▶ Aim of the task
Copy out the entries below exactly as they stand, but only from the line containing "1. Sediakan 1/2 sdt kaldu bubuk" through the line containing "<!--inarticleads2-->".

▶ Given entries
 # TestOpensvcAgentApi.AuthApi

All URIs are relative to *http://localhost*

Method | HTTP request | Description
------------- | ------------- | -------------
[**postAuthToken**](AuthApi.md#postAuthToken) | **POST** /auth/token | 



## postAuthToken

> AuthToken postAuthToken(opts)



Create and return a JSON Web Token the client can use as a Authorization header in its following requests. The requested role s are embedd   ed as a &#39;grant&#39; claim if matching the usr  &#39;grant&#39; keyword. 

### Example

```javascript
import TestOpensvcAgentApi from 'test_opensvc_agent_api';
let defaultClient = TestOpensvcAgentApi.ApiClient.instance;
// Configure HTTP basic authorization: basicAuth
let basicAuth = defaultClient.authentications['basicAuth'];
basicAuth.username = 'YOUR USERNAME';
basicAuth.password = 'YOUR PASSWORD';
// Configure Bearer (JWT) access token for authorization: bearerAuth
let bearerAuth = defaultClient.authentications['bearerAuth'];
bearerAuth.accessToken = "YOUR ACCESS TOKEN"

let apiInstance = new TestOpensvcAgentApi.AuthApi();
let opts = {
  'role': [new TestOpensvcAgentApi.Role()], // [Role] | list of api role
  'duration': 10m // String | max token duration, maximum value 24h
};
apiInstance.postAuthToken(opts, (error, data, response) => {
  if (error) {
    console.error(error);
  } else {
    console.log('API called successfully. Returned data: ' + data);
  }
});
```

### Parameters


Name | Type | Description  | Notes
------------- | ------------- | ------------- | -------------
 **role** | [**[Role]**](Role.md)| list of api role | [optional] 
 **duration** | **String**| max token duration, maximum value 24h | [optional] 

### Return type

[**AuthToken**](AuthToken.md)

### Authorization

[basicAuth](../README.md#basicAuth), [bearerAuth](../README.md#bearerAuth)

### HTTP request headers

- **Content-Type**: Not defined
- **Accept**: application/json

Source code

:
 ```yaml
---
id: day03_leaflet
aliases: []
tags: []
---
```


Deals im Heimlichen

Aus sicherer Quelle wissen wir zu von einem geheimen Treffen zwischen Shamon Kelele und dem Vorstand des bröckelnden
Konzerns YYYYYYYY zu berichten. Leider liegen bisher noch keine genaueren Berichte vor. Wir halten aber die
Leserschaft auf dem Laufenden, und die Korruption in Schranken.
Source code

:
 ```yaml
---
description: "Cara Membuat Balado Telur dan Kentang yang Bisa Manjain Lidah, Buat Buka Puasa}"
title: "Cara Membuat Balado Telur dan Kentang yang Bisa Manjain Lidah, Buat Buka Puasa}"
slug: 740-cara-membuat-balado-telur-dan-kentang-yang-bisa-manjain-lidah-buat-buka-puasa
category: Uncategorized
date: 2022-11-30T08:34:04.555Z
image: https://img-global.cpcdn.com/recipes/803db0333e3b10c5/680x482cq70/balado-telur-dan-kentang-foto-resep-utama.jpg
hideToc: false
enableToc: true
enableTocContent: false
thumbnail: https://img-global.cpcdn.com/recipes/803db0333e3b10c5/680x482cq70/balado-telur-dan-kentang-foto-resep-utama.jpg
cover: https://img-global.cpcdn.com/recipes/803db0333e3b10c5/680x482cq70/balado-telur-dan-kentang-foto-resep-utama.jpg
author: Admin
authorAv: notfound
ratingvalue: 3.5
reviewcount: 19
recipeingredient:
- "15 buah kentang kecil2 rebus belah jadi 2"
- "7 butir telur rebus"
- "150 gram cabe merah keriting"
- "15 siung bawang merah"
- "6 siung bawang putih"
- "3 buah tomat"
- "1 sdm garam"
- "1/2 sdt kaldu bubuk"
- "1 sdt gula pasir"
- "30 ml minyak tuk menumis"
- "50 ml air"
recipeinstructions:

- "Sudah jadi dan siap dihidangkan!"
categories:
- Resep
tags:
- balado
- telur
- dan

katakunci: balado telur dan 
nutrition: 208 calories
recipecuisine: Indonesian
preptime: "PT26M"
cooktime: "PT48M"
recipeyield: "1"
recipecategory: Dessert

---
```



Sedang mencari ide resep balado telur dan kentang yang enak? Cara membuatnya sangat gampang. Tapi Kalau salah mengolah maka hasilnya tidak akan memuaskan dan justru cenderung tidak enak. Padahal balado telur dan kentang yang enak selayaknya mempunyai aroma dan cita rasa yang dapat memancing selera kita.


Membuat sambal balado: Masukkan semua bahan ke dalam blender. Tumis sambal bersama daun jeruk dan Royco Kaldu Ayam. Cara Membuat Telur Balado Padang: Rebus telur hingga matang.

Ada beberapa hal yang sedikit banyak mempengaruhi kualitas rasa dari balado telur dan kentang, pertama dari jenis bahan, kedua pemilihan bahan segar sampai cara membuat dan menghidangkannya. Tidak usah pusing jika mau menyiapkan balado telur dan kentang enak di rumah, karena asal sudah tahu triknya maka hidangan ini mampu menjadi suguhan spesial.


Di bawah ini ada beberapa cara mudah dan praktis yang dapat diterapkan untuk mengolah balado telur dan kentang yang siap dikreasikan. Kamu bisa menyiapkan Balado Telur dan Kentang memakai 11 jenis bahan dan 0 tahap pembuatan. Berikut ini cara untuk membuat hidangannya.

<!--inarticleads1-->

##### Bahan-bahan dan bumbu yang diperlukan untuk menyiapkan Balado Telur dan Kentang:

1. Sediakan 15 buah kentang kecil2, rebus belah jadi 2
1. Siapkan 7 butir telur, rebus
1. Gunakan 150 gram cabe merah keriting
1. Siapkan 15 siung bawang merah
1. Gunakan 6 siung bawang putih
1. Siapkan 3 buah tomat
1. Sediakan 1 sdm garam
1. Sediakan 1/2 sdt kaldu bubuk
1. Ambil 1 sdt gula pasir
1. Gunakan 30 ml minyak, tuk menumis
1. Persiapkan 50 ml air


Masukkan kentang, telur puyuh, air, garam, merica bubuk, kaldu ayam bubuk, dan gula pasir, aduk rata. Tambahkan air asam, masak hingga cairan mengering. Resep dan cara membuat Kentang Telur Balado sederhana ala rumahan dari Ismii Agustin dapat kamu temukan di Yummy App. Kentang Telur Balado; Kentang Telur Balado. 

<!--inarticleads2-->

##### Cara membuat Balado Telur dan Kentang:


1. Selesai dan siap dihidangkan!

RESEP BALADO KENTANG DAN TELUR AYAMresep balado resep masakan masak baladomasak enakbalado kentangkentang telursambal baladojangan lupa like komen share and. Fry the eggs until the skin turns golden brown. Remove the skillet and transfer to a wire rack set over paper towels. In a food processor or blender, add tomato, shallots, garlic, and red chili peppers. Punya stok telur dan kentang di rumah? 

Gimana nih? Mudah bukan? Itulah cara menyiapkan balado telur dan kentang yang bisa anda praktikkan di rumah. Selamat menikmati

▶ Solved problem
1. Sediakan 1/2 sdt kaldu bubuk
1. Ambil 1 sdt gula pasir
1. Gunakan 30 ml minyak, tuk menumis
1. Persiapkan 50 ml air


Masukkan kentang, telur puyuh, air, garam, merica bubuk, kaldu ayam bubuk, dan gula pasir, aduk rata. Tambahkan air asam, masak hingga cairan mengering. Resep dan cara membuat Kentang Telur Balado sederhana ala rumahan dari Ismii Agustin dapat kamu temukan di Yummy App. Kentang Telur Balado; Kentang Telur Balado. 

<!--inarticleads2-->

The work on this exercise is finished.